PID estimation
Average PID values were calculated for 19220 Hsp60 sequences in 19 phyla
(Table 1), where they ranged from 28±4% (Viruses) to 84±6% (Chordata).
The maximum average PID value was determined for the Hsp60 sequences
belonging to Chordata, which was expected in accordance with our
previous work14. The minimum average PID value
corresponds to Viruses, which can be explained by their high mutation
rate. For groups with a higher taxonomic rank, the average PID values
varied within a narrow range from 51±9% to 58±4% for Bacteria
(Proteobacteria, Cyanobacteria, Actinobacteria, Firmicutes, and
Bacteroidetes, with the exception of Chlamydiae), from 63±3% to 64±7%
for Fungi (Basidiomycota and Ascomycota), and from 41±18% to 44±17%
for Plantae (Chlorophyta and Streptophyta).
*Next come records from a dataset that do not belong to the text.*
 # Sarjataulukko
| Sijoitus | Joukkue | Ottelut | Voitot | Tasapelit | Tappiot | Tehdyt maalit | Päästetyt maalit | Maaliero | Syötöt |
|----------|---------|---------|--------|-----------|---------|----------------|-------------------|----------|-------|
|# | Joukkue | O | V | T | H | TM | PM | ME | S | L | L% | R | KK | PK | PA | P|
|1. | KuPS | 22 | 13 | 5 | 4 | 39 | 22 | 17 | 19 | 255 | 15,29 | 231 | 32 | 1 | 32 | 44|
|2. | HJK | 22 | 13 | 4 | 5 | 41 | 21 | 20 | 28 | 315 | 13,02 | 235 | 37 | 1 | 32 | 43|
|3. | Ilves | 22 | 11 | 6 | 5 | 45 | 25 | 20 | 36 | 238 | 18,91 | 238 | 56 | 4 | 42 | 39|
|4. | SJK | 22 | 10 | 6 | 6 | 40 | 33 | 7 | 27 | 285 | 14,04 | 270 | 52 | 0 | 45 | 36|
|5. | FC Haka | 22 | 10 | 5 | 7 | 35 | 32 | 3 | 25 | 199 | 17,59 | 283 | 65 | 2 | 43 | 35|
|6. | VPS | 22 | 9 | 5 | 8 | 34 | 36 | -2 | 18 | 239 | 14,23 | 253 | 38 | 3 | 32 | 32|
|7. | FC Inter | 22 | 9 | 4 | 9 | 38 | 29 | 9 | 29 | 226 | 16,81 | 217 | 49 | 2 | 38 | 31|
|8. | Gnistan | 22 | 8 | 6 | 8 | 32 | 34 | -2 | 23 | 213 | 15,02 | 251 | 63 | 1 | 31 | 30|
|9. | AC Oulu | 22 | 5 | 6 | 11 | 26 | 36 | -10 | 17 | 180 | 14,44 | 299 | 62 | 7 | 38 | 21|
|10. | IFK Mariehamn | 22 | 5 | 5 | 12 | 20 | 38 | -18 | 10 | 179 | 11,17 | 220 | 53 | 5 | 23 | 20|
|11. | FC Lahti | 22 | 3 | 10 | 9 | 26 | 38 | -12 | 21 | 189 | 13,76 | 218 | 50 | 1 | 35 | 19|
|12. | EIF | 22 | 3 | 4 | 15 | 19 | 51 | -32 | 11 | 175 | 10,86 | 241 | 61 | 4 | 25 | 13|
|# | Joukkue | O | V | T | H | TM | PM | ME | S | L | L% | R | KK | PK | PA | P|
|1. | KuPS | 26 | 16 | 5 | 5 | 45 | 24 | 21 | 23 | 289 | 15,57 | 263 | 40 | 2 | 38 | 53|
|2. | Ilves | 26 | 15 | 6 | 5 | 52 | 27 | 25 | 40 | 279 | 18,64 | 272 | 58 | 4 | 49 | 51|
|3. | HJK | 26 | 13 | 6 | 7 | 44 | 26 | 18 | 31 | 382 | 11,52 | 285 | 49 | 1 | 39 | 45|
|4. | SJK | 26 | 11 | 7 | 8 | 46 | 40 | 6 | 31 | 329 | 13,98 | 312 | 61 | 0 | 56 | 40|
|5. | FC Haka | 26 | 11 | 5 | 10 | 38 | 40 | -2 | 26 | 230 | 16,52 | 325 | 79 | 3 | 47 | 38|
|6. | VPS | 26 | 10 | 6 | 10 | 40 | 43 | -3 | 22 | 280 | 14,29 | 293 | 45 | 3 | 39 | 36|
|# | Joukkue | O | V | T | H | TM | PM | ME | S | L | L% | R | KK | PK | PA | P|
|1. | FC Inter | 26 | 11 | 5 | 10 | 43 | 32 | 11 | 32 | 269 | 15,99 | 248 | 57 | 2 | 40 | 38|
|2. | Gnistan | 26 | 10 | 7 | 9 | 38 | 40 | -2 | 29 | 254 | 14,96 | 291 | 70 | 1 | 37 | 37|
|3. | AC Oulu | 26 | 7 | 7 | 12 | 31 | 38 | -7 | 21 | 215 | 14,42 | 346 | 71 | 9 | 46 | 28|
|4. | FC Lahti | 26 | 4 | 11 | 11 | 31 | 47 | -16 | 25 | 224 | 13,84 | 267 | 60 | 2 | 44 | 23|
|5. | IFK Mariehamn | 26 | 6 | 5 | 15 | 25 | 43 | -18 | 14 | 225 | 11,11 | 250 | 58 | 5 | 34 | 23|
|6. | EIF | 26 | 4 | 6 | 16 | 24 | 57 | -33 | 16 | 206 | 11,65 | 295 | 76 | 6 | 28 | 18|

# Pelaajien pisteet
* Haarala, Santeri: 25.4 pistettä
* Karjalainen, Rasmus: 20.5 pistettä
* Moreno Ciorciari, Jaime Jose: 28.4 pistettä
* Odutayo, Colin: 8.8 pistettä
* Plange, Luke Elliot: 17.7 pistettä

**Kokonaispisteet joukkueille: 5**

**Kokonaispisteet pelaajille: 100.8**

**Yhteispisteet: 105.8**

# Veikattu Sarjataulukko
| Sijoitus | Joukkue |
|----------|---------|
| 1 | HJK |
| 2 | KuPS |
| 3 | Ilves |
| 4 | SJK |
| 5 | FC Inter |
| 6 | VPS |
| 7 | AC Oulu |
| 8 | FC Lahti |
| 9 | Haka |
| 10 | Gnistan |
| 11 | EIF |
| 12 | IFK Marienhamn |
Apicomplexa and Euglenozoa
can be combined into Protozoa with the average PID values ranging from
42±14% to 50±14%. For Hsp60 sequences belonging to Metazoa
(Arthropoda, Mollusca, Platyhelminthes, Nematoda, and Chordata), the
range of average PID values was wider: from 50±10% for Arthropoda to
84±6% for Chordata.
Clustering was performed on 19 phyla, and the average PID value was
calculated for each of the sub-clusters (Supplementary, PID, and SD).
The number of sub-clusters ranged from two to seven in 19 phyla (Table
1). The calculation of the average PID values and their clustering were
carried out between 60 sub-clusters (Figure 1).